The section of Mark’s Gospel just prior to this Sunday’s miracle story of “The Calming of the Storm at Sea,” was the parable of the “Mustard Seed.” In that famous story, the smallest, least conspicuous of all seeds, manifested a hidden power. In the fullness of time, strong branches sprouted from it that could support and shade many forms of life.
By placing the stories in this order, Mark invited us to reflect on the true nature of power. Harsh words, and an intimidating manner can illicit a kind of fear that gets immediate action. As a dad, I know that threats and a raised voice can peel a child off of a couch and onto a chore. But in the long-run, the power of the Kingdom of God is sown more effectively by slowly, and steadily sowing a thousand mustard seeds of intentional love. True and lasting authority grows best in this kind of soil.
Father’s Day is a great time to contemplate the nature of true power. By imitating Captain Blye from The Mutiny on the Bounty, my dad reasoned that he was teaching his boys lessons in masculinity. But when I look back, it seems to me that my dad was never more powerful… never modeled masculinity better… than when he stood up to his waste in a creek laughing and high-fiving his boys.

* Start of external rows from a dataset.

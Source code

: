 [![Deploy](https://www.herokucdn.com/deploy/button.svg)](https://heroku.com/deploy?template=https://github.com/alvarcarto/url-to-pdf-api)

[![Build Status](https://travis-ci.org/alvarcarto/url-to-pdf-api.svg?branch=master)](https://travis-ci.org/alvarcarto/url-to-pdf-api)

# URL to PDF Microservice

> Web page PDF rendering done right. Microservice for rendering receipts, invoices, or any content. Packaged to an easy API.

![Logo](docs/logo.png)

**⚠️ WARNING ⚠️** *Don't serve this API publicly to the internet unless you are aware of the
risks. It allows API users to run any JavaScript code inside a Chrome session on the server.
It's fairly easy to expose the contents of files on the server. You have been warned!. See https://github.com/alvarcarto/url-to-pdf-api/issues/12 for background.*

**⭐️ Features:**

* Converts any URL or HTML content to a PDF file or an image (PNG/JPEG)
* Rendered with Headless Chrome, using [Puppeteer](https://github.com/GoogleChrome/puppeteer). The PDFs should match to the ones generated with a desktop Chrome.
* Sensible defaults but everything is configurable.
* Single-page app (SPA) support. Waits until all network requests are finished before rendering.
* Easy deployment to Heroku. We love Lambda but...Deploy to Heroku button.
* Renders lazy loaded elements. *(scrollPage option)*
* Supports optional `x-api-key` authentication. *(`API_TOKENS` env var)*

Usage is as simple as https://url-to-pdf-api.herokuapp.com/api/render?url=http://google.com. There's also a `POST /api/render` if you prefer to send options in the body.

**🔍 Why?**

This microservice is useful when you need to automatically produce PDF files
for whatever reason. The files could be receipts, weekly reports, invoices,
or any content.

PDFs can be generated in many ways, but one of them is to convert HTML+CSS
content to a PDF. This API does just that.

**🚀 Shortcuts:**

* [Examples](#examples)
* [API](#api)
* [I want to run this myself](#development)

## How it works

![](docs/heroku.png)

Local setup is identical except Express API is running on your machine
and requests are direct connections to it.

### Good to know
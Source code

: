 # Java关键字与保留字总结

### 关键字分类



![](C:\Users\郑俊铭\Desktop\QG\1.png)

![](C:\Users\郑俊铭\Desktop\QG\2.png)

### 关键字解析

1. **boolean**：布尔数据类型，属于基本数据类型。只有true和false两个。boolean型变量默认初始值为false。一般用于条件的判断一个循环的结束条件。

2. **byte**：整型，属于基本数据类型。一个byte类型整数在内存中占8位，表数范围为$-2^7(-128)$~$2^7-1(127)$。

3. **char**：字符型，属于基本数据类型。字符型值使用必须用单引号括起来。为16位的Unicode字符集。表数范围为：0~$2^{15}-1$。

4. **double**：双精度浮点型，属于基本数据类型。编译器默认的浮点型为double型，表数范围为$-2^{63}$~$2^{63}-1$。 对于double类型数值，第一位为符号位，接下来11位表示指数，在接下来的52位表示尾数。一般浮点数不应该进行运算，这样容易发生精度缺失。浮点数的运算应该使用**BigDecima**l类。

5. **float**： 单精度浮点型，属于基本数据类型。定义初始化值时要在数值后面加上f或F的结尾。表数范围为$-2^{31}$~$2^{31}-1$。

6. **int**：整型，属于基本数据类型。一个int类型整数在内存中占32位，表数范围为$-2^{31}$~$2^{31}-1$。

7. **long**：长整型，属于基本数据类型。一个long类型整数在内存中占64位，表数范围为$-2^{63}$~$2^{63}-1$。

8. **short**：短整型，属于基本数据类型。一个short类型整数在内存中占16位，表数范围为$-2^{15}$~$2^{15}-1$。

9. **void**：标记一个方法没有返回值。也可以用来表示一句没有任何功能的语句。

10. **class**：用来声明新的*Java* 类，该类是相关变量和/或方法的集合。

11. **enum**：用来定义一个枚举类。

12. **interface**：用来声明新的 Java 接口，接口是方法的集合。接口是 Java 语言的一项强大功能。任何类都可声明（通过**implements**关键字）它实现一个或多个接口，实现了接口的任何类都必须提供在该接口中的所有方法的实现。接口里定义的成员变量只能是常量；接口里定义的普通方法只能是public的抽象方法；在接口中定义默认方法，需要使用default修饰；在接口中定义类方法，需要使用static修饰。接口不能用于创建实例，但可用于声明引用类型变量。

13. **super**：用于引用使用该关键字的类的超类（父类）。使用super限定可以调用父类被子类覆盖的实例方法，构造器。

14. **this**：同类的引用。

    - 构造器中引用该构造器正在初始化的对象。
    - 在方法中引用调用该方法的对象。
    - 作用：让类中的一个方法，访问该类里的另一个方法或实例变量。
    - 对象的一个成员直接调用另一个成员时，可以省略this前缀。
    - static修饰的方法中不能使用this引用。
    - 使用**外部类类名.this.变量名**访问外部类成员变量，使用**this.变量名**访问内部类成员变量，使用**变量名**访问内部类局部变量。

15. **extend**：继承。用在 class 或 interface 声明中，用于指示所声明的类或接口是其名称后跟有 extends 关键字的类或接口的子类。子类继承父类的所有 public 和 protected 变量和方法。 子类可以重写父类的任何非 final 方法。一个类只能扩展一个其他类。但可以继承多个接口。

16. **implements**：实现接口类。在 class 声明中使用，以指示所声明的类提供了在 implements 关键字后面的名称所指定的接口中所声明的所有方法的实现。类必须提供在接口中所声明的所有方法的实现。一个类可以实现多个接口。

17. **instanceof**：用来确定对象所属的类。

Where have you experienced this kind of masculine power? Was there a dad, a grandpa, a coach, a teacher, a priest, or an uncle who manifested the hidden power of the mustard seed in how he nurtured, disciplined, and mentored you? What kinds of seeds are you sowing as a dad or mentor? In your parenting, do you more often stir up storms, or calm the seas in your house? What kinds of seeds are you sowing in your own mission as a dad and mentor?